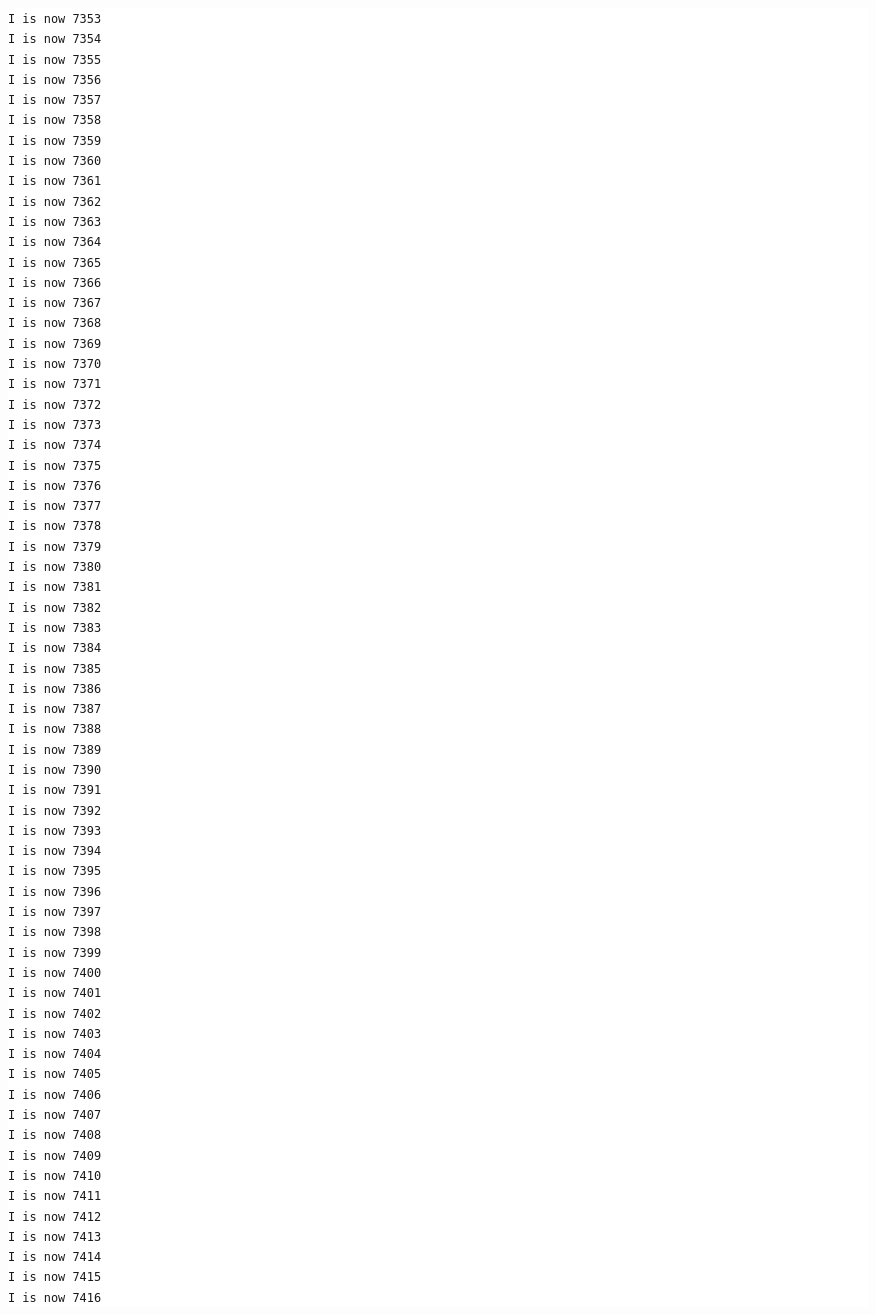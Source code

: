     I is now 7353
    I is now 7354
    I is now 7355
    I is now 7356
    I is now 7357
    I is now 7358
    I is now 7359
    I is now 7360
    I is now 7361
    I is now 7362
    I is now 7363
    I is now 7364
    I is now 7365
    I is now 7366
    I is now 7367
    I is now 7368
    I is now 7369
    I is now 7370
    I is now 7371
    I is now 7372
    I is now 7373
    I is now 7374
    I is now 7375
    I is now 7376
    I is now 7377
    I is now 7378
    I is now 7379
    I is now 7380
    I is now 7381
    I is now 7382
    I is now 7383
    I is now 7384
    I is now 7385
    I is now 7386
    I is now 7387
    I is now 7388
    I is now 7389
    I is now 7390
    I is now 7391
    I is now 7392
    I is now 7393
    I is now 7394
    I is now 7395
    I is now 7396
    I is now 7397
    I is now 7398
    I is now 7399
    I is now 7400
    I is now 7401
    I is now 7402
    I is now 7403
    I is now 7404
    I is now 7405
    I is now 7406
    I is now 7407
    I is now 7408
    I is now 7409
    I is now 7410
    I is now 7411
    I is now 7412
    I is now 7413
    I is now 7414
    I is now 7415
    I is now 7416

###

== Problem description ==
Set down the line that contains "I is now 7365" exactly. Do the same for each later line of the data, through the end, and add nothing.

== Response for this exercise ==
    I is now 7365
    I is now 7366
    I is now 7367
    I is now 7368
    I is now 7369
    I is now 7370
    I is now 7371
    I is now 7372
    I is now 7373
    I is now 7374
    I is now 7375
    I is now 7376
    I is now 7377
    I is now 7378
    I is now 7379
    I is now 7380
    I is now 7381
    I is now 7382
    I is now 7383
    I is now 7384
    I is now 7385
    I is now 7386
    I is now 7387
    I is now 7388
    I is now 7389
    I is now 7390
    I is now 7391
    I is now 7392
    I is now 7393
    I is now 7394
    I is now 7395
    I is now 7396
    I is now 7397
    I is now 7398
    I is now 7399
    I is now 7400
    I is now 7401
    I is now 7402
    I is now 7403
    I is now 7404
    I is now 7405
    I is now 7406
    I is now 7407
    I is now 7408
    I is now 7409
    I is now 7410
    I is now 7411
    I is now 7412
    I is now 7413
    I is now 7414
    I is now 7415
    I is now 7416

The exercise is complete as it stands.